- **TASK DIRECTIONS**
Would you output the following records verbatim and skip the images in them?

━━━━━ GIVEN INFORMATION

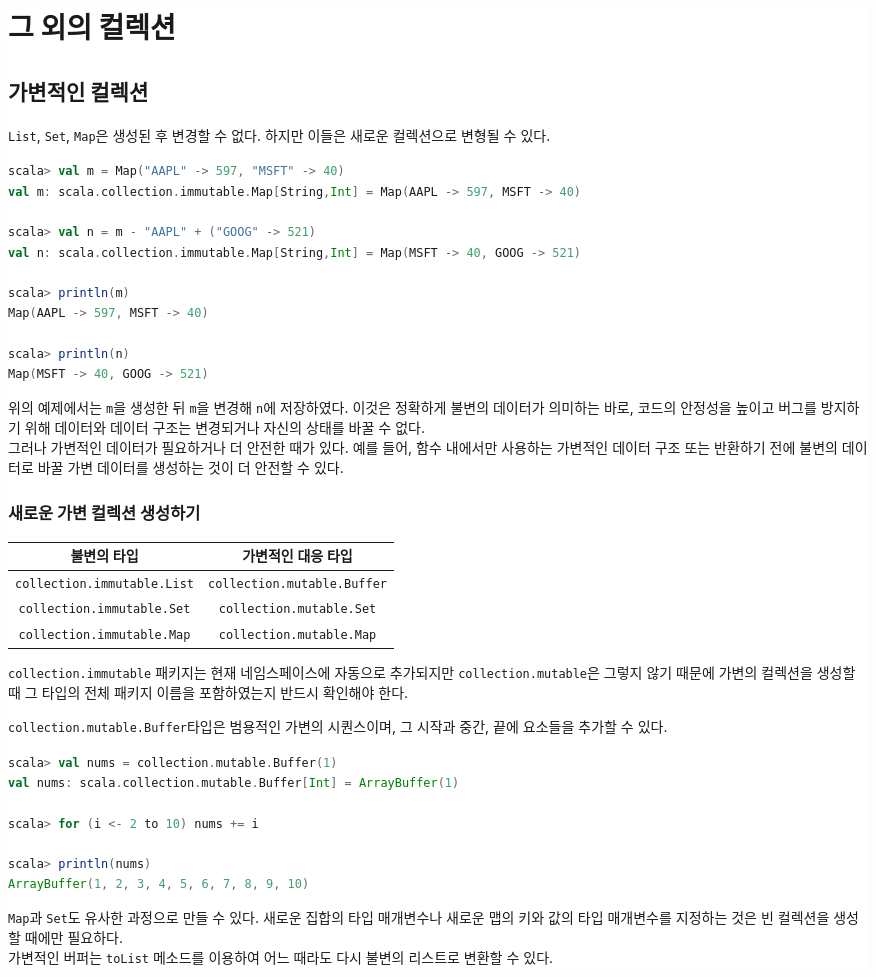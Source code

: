 # 그 외의 컬렉션

## 가변적인 컬렉션

`List`, `Set`, `Map`은 생성된 후 변경할 수 없다. 하지만 이들은 새로운 컬렉션으로 변형될 수 있다.

```scala
scala> val m = Map("AAPL" -> 597, "MSFT" -> 40)
val m: scala.collection.immutable.Map[String,Int] = Map(AAPL -> 597, MSFT -> 40)

scala> val n = m - "AAPL" + ("GOOG" -> 521)
val n: scala.collection.immutable.Map[String,Int] = Map(MSFT -> 40, GOOG -> 521)

scala> println(m)
Map(AAPL -> 597, MSFT -> 40)

scala> println(n)
Map(MSFT -> 40, GOOG -> 521)
```

위의 예제에서는 `m`을 생성한 뒤 `m`을 변경해 `n`에 저장하였다. 이것은 정확하게 불변의 데이터가 의미하는 바로, 코드의 안정성을 높이고 버그를 방지하기 위해 데이터와 데이터 구조는 변경되거나 자신의 상태를 바꿀 수 없다.  
그러나 가변적인 데이터가 필요하거나 더 안전한 때가 있다. 예를 들어, 함수 내에서만 사용하는 가변적인 데이터 구조 또는 반환하기 전에 불변의 데이터로 바꿀 가변 데이터를 생성하는 것이 더 안전할 수 있다.

### 새로운 가변 컬렉션 생성하기

| 불변의 타입 | 가변적인 대응 타입 |
| :---: | :---: |
| `collection.immutable.List` | `collection.mutable.Buffer` |
| `collection.immutable.Set` | `collection.mutable.Set` |
| `collection.immutable.Map` | `collection.mutable.Map` |

`collection.immutable` 패키지는 현재 네임스페이스에 자동으로 추가되지만 `collection.mutable`은 그렇지 않기 때문에 가변의 컬렉션을 생성할 때 그 타입의 전체 패키지 이름을 포함하였는지 반드시 확인해야 한다.

`collection.mutable.Buffer`타입은 범용적인 가변의 시퀀스이며, 그 시작과 중간, 끝에 요소들을 추가할 수 있다.

```scala
scala> val nums = collection.mutable.Buffer(1)
val nums: scala.collection.mutable.Buffer[Int] = ArrayBuffer(1)

scala> for (i <- 2 to 10) nums += i

scala> println(nums)
ArrayBuffer(1, 2, 3, 4, 5, 6, 7, 8, 9, 10)
```

`Map`과 `Set`도 유사한 과정으로 만들 수 있다. 새로운 집합의 타입 매개변수나 새로운 맵의 키와 값의 타입 매개변수를 지정하는 것은 빈 컬렉션을 생성할 때에만 필요하다.  
가변적인 버퍼는 `toList` 메소드를 이용하여 어느 때라도 다시 불변의 리스트로 변환할 수 있다.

━━━━━━━━━━

- **EXERCISE ANSWER**
Source code

: # 그 외의 컬렉션

## 가변적인 컬렉션

`List`, `Set`, `Map`은 생성된 후 변경할 수 없다. 하지만 이들은 새로운 컬렉션으로 변형될 수 있다.

```scala
scala> val m = Map("AAPL" -> 597, "MSFT" -> 40)
val m: scala.collection.immutable.Map[String,Int] = Map(AAPL -> 597, MSFT -> 40)

scala> val n = m - "AAPL" + ("GOOG" -> 521)
val n: scala.collection.immutable.Map[String,Int] = Map(MSFT -> 40, GOOG -> 521)

scala> println(m)
Map(AAPL -> 597, MSFT -> 40)

scala> println(n)
Map(MSFT -> 40, GOOG -> 521)
```

위의 예제에서는 `m`을 생성한 뒤 `m`을 변경해 `n`에 저장하였다. 이것은 정확하게 불변의 데이터가 의미하는 바로, 코드의 안정성을 높이고 버그를 방지하기 위해 데이터와 데이터 구조는 변경되거나 자신의 상태를 바꿀 수 없다.  
그러나 가변적인 데이터가 필요하거나 더 안전한 때가 있다. 예를 들어, 함수 내에서만 사용하는 가변적인 데이터 구조 또는 반환하기 전에 불변의 데이터로 바꿀 가변 데이터를 생성하는 것이 더 안전할 수 있다.

### 새로운 가변 컬렉션 생성하기

| 불변의 타입 | 가변적인 대응 타입 |
| :---: | :---: |
| `collection.immutable.List` | `collection.mutable.Buffer` |
| `collection.immutable.Set` | `collection.mutable.Set` |
| `collection.immutable.Map` | `collection.mutable.Map` |

`collection.immutable` 패키지는 현재 네임스페이스에 자동으로 추가되지만 `collection.mutable`은 그렇지 않기 때문에 가변의 컬렉션을 생성할 때 그 타입의 전체 패키지 이름을 포함하였는지 반드시 확인해야 한다.

`collection.mutable.Buffer`타입은 범용적인 가변의 시퀀스이며, 그 시작과 중간, 끝에 요소들을 추가할 수 있다.

```scala
scala> val nums = collection.mutable.Buffer(1)
val nums: scala.collection.mutable.Buffer[Int] = ArrayBuffer(1)

scala> for (i <- 2 to 10) nums += i

scala> println(nums)
ArrayBuffer(1, 2, 3, 4, 5, 6, 7, 8, 9, 10)
```

`Map`과 `Set`도 유사한 과정으로 만들 수 있다. 새로운 집합의 타입 매개변수나 새로운 맵의 키와 값의 타입 매개변수를 지정하는 것은 빈 컬렉션을 생성할 때에만 필요하다.  
가변적인 버퍼는 `toList` 메소드를 이용하여 어느 때라도 다시 불변의 리스트로 변환할 수 있다.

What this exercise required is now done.